#### Dataset excerpts ####

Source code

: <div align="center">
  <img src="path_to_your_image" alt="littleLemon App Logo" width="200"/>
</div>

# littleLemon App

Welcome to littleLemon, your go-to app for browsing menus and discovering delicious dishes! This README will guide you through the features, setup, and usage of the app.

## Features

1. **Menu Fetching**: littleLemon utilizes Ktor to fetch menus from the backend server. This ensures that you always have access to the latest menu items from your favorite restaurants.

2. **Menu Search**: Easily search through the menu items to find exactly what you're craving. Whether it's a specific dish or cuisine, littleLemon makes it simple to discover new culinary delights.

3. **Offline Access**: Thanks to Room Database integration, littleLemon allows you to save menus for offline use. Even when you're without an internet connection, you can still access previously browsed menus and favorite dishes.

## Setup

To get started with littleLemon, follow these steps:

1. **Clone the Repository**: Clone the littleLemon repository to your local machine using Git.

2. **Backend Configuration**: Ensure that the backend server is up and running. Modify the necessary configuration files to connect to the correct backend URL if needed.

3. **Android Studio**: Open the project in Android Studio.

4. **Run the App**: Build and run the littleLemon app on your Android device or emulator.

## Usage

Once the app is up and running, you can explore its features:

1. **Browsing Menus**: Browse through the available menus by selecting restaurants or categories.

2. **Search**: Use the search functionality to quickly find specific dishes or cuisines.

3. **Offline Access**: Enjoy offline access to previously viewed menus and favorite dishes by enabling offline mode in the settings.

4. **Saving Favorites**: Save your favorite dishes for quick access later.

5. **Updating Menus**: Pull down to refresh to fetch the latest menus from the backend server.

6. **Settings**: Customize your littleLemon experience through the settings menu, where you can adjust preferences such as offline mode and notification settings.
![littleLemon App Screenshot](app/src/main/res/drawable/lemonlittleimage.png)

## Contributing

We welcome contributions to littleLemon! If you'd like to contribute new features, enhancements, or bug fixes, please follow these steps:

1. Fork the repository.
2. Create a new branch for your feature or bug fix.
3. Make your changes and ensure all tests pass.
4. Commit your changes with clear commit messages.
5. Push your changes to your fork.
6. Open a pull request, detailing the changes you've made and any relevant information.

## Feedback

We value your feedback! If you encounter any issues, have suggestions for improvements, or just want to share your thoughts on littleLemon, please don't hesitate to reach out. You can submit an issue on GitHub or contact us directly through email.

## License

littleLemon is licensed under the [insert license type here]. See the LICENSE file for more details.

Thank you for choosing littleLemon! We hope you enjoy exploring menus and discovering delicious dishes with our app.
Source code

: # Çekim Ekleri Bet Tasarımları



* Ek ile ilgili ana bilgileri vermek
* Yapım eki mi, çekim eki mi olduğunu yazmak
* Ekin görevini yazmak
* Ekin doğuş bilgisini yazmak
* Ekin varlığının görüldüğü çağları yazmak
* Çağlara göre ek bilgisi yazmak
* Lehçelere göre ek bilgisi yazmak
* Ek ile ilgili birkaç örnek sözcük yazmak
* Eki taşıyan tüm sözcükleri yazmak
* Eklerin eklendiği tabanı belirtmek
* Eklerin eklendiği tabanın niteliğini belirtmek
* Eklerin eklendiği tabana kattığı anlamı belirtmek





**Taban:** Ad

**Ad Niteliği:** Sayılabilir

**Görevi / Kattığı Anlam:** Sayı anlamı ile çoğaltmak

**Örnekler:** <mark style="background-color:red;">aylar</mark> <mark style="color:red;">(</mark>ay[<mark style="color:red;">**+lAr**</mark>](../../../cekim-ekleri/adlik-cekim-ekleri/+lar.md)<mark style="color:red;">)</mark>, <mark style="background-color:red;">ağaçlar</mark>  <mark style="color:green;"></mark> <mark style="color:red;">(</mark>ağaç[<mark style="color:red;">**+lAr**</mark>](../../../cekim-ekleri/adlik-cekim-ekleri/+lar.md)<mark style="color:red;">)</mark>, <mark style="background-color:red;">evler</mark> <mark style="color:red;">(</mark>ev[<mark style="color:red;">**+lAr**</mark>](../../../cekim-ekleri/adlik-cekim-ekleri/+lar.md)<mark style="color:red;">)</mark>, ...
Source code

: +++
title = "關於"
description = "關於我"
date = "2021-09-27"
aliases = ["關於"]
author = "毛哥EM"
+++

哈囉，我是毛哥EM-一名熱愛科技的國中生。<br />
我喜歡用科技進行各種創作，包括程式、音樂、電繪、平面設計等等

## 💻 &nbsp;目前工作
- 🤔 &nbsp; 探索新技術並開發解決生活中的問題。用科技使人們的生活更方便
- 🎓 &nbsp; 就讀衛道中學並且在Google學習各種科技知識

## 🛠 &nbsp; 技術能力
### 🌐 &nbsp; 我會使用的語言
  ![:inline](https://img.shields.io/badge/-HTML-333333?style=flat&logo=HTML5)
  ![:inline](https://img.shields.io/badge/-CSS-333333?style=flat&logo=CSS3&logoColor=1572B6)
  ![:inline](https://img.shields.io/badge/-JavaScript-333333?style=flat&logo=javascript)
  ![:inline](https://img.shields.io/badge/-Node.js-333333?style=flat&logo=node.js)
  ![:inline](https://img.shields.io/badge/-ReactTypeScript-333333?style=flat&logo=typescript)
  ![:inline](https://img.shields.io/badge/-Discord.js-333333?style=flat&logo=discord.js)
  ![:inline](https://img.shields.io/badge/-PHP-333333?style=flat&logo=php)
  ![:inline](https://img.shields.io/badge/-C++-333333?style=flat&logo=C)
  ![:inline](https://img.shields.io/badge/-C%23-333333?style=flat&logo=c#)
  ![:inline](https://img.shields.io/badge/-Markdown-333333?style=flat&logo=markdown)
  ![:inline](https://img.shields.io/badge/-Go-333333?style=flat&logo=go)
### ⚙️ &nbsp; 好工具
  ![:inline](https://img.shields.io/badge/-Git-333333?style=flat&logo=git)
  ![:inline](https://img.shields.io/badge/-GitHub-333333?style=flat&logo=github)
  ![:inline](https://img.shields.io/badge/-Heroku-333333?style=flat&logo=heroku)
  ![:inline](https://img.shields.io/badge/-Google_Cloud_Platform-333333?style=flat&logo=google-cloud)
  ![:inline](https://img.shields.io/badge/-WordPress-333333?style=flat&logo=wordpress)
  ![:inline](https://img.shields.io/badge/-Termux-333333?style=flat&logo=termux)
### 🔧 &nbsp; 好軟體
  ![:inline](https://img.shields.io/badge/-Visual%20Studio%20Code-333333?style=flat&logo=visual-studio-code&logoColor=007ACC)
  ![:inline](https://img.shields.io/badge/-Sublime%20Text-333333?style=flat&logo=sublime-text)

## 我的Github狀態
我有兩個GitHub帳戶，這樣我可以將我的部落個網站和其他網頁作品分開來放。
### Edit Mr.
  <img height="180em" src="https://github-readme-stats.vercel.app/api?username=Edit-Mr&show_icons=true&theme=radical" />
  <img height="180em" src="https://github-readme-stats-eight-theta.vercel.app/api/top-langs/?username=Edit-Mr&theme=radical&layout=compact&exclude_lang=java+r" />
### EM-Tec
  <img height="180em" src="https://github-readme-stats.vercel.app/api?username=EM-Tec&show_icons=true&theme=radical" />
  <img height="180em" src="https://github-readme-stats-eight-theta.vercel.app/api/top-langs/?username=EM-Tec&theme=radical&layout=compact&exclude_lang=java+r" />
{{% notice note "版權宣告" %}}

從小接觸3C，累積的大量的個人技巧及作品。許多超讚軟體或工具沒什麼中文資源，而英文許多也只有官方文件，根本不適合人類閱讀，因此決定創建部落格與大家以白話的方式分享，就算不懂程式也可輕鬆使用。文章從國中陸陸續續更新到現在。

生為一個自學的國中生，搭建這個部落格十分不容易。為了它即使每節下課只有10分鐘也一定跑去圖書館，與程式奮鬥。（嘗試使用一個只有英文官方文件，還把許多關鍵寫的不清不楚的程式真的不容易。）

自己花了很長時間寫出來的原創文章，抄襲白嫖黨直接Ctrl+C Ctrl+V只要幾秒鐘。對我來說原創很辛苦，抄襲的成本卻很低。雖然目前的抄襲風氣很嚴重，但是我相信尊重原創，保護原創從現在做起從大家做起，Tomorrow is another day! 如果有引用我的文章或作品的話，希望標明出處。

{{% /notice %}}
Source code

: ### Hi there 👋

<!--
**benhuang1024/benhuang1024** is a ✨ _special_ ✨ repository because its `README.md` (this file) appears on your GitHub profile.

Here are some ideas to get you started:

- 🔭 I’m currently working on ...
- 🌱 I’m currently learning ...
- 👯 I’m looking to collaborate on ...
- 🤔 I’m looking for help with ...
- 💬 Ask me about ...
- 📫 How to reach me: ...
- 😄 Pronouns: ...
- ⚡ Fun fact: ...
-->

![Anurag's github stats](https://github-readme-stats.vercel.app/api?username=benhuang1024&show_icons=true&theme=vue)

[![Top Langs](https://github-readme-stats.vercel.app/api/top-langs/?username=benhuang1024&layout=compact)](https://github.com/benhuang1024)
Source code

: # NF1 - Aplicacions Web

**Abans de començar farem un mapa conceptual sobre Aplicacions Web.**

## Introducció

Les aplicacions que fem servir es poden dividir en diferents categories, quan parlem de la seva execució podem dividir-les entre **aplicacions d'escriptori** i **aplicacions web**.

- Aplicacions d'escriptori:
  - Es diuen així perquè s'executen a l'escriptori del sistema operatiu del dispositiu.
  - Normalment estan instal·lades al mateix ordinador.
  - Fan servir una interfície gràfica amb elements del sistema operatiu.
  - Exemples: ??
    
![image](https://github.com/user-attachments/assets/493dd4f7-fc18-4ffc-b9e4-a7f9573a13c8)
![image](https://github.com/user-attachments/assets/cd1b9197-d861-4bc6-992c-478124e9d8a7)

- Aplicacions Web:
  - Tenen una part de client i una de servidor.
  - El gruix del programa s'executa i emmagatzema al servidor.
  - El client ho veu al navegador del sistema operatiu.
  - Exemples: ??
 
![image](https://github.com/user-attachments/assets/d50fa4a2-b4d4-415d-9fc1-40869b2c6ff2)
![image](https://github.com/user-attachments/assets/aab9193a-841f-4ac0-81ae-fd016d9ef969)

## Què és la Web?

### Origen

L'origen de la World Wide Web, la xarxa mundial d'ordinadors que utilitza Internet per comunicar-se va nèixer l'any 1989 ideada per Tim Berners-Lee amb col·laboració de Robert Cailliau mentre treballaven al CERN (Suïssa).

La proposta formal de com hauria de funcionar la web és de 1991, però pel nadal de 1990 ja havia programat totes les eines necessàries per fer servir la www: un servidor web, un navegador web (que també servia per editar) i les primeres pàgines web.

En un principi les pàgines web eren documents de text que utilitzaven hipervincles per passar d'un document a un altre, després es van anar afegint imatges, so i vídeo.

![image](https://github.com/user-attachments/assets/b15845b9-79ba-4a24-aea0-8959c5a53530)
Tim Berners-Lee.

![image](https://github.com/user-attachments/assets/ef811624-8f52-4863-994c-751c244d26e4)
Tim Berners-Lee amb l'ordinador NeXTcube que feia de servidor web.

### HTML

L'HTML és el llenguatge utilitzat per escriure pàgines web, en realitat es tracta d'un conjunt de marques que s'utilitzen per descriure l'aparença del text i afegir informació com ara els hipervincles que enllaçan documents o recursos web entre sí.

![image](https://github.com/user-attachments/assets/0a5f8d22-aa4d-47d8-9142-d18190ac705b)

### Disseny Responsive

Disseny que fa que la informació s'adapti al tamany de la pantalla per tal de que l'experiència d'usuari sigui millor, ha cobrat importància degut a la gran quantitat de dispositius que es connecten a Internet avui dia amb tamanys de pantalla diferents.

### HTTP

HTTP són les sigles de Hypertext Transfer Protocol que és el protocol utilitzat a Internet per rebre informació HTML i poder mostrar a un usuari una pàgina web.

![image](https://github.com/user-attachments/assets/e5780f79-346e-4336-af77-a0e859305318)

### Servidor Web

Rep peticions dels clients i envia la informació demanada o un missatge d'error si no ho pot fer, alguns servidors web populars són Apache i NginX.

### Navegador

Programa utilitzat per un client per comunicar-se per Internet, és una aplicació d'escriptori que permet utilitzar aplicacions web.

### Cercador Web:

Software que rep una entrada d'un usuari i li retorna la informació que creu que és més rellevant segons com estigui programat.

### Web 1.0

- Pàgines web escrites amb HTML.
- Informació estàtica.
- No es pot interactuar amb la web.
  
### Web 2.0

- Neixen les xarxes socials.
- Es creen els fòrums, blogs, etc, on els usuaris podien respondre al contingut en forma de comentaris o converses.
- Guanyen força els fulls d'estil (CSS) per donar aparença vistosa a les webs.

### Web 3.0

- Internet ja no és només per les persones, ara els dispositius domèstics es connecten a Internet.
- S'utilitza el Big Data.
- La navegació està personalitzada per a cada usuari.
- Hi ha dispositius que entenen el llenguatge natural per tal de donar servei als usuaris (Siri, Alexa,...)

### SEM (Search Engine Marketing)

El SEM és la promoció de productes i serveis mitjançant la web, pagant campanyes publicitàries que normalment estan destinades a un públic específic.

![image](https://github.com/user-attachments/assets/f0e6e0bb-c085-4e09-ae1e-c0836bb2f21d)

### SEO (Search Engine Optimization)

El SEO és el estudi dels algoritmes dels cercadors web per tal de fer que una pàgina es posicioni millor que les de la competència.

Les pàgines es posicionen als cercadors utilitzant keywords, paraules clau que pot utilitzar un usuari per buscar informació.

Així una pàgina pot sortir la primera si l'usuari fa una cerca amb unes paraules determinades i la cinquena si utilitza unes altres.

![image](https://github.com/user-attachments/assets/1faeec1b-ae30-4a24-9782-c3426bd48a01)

####

● **Work request**
The expected answer is an exact copy of the lines above, beginning at the line with "tabanın niteliğini belirtmek" and ending at the line with "anlamı ile çoğaltmak", with both ends in.

● **Answer to this problem**
* Eklerin eklendiği tabanın niteliğini belirtmek
* Eklerin eklendiği tabana kattığı anlamı belirtmek





**Taban:** Ad

**Ad Niteliği:** Sayılabilir

**Görevi / Kattığı Anlam:** Sayı anlamı ile çoğaltmak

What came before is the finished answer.